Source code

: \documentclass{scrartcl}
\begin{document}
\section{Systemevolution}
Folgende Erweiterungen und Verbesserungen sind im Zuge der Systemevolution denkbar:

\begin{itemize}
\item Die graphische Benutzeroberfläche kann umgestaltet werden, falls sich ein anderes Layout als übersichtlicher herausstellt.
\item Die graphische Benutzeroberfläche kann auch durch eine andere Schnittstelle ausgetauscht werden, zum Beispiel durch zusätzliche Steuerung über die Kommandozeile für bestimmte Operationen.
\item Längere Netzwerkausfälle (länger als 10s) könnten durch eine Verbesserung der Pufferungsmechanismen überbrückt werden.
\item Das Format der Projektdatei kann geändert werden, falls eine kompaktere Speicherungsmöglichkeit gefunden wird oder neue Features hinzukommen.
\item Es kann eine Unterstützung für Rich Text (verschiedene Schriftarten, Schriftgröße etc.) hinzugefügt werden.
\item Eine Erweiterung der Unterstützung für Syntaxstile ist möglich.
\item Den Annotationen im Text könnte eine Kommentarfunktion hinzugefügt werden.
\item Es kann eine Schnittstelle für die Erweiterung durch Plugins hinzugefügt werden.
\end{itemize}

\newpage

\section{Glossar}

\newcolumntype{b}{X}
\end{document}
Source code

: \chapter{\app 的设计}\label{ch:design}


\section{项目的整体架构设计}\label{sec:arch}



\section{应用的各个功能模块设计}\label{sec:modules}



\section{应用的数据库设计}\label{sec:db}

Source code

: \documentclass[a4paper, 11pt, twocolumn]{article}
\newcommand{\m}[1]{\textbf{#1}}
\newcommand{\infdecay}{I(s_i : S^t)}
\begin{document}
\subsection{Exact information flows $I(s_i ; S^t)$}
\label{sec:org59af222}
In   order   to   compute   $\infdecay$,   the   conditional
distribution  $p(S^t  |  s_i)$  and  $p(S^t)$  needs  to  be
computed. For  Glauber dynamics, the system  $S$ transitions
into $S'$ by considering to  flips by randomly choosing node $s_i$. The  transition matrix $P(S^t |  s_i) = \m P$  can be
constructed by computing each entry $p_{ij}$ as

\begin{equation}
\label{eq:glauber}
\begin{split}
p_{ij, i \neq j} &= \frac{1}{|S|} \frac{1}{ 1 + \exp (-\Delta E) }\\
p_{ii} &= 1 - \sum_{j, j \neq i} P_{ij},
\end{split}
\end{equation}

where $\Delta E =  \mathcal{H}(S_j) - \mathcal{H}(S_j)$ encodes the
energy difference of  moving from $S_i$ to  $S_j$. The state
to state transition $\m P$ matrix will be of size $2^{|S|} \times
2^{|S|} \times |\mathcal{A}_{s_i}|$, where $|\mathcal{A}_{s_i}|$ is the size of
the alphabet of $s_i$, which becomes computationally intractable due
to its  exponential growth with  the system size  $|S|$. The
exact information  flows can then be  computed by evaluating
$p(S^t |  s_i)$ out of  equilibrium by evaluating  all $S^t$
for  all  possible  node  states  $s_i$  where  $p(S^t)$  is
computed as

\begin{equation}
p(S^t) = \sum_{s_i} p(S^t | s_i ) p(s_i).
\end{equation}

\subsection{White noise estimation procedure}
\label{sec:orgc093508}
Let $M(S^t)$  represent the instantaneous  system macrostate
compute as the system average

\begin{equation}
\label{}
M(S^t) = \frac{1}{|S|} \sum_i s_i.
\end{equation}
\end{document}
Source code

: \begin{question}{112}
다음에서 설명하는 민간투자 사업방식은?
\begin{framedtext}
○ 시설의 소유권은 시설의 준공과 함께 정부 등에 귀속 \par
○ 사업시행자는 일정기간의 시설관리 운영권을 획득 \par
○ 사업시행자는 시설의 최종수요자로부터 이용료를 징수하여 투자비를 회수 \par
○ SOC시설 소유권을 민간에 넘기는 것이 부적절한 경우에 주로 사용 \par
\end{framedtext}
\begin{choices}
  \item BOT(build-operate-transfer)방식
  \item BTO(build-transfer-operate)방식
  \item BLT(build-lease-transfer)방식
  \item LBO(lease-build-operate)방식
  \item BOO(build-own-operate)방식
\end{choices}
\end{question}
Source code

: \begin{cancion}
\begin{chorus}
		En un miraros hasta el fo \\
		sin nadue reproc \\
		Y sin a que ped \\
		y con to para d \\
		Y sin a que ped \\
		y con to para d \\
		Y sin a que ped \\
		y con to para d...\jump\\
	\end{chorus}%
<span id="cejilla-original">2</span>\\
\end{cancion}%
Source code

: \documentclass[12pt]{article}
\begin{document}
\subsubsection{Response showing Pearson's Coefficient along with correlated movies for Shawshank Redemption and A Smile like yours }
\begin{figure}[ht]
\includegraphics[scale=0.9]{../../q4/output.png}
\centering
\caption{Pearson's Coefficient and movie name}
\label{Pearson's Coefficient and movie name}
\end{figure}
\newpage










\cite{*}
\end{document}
★ ★ ★
Try it: Reproduce the records above in full and with exact wording.

Response for this exercise:
Source code

: \documentclass{scrartcl}
\begin{document}
\section{Systemevolution}
Folgende Erweiterungen und Verbesserungen sind im Zuge der Systemevolution denkbar:

\begin{itemize}
\item Die graphische Benutzeroberfläche kann umgestaltet werden, falls sich ein anderes Layout als übersichtlicher herausstellt.
\item Die graphische Benutzeroberfläche kann auch durch eine andere Schnittstelle ausgetauscht werden, zum Beispiel durch zusätzliche Steuerung über die Kommandozeile für bestimmte Operationen.
\item Längere Netzwerkausfälle (länger als 10s) könnten durch eine Verbesserung der Pufferungsmechanismen überbrückt werden.
\item Das Format der Projektdatei kann geändert werden, falls eine kompaktere Speicherungsmöglichkeit gefunden wird oder neue Features hinzukommen.
\item Es kann eine Unterstützung für Rich Text (verschiedene Schriftarten, Schriftgröße etc.) hinzugefügt werden.
\item Eine Erweiterung der Unterstützung für Syntaxstile ist möglich.
\item Den Annotationen im Text könnte eine Kommentarfunktion hinzugefügt werden.
\item Es kann eine Schnittstelle für die Erweiterung durch Plugins hinzugefügt werden.
\end{itemize}

\newpage

\section{Glossar}

\newcolumntype{b}{X}
\end{document}
Source code

: \chapter{\app 的设计}\label{ch:design}


\section{项目的整体架构设计}\label{sec:arch}



\section{应用的各个功能模块设计}\label{sec:modules}



\section{应用的数据库设计}\label{sec:db}

Source code

: \documentclass[a4paper, 11pt, twocolumn]{article}
\newcommand{\m}[1]{\textbf{#1}}
\newcommand{\infdecay}{I(s_i : S^t)}
\begin{document}
\subsection{Exact information flows $I(s_i ; S^t)$}
\label{sec:org59af222}
In   order   to   compute   $\infdecay$,   the   conditional
distribution  $p(S^t  |  s_i)$  and  $p(S^t)$  needs  to  be
computed. For  Glauber dynamics, the system  $S$ transitions
into $S'$ by considering to  flips by randomly choosing node $s_i$. The  transition matrix $P(S^t |  s_i) = \m P$  can be
constructed by computing each entry $p_{ij}$ as

\begin{equation}
\label{eq:glauber}
\begin{split}
p_{ij, i \neq j} &= \frac{1}{|S|} \frac{1}{ 1 + \exp (-\Delta E) }\\
p_{ii} &= 1 - \sum_{j, j \neq i} P_{ij},
\end{split}
\end{equation}

where $\Delta E =  \mathcal{H}(S_j) - \mathcal{H}(S_j)$ encodes the
energy difference of  moving from $S_i$ to  $S_j$. The state
to state transition $\m P$ matrix will be of size $2^{|S|} \times
2^{|S|} \times |\mathcal{A}_{s_i}|$, where $|\mathcal{A}_{s_i}|$ is the size of
the alphabet of $s_i$, which becomes computationally intractable due
to its  exponential growth with  the system size  $|S|$. The
exact information  flows can then be  computed by evaluating
$p(S^t |  s_i)$ out of  equilibrium by evaluating  all $S^t$
for  all  possible  node  states  $s_i$  where  $p(S^t)$  is
computed as

\begin{equation}
p(S^t) = \sum_{s_i} p(S^t | s_i ) p(s_i).
\end{equation}

\subsection{White noise estimation procedure}
\label{sec:orgc093508}
Let $M(S^t)$  represent the instantaneous  system macrostate
compute as the system average

\begin{equation}
\label{}
M(S^t) = \frac{1}{|S|} \sum_i s_i.
\end{equation}
\end{document}
Source code

: \begin{question}{112}
다음에서 설명하는 민간투자 사업방식은?
\begin{framedtext}
○ 시설의 소유권은 시설의 준공과 함께 정부 등에 귀속 \par
○ 사업시행자는 일정기간의 시설관리 운영권을 획득 \par
○ 사업시행자는 시설의 최종수요자로부터 이용료를 징수하여 투자비를 회수 \par
○ SOC시설 소유권을 민간에 넘기는 것이 부적절한 경우에 주로 사용 \par
\end{framedtext}
\begin{choices}
  \item BOT(build-operate-transfer)방식
  \item BTO(build-transfer-operate)방식
  \item BLT(build-lease-transfer)방식
  \item LBO(lease-build-operate)방식
  \item BOO(build-own-operate)방식
\end{choices}
\end{question}
Source code

: \begin{cancion}
\begin{chorus}
		En un miraros hasta el fo \\
		sin nadue reproc \\
		Y sin a que ped \\
		y con to para d \\
		Y sin a que ped \\
		y con to para d \\
		Y sin a que ped \\
		y con to para d...\jump\\
	\end{chorus}%
<span id="cejilla-original">2</span>\\
\end{cancion}%
Source code

: \documentclass[12pt]{article}
\begin{document}
\subsubsection{Response showing Pearson's Coefficient along with correlated movies for Shawshank Redemption and A Smile like yours }
\begin{figure}[ht]
\includegraphics[scale=0.9]{../../q4/output.png}
\centering
\caption{Pearson's Coefficient and movie name}
\label{Pearson's Coefficient and movie name}
\end{figure}
\newpage










\cite{*}
\end{document}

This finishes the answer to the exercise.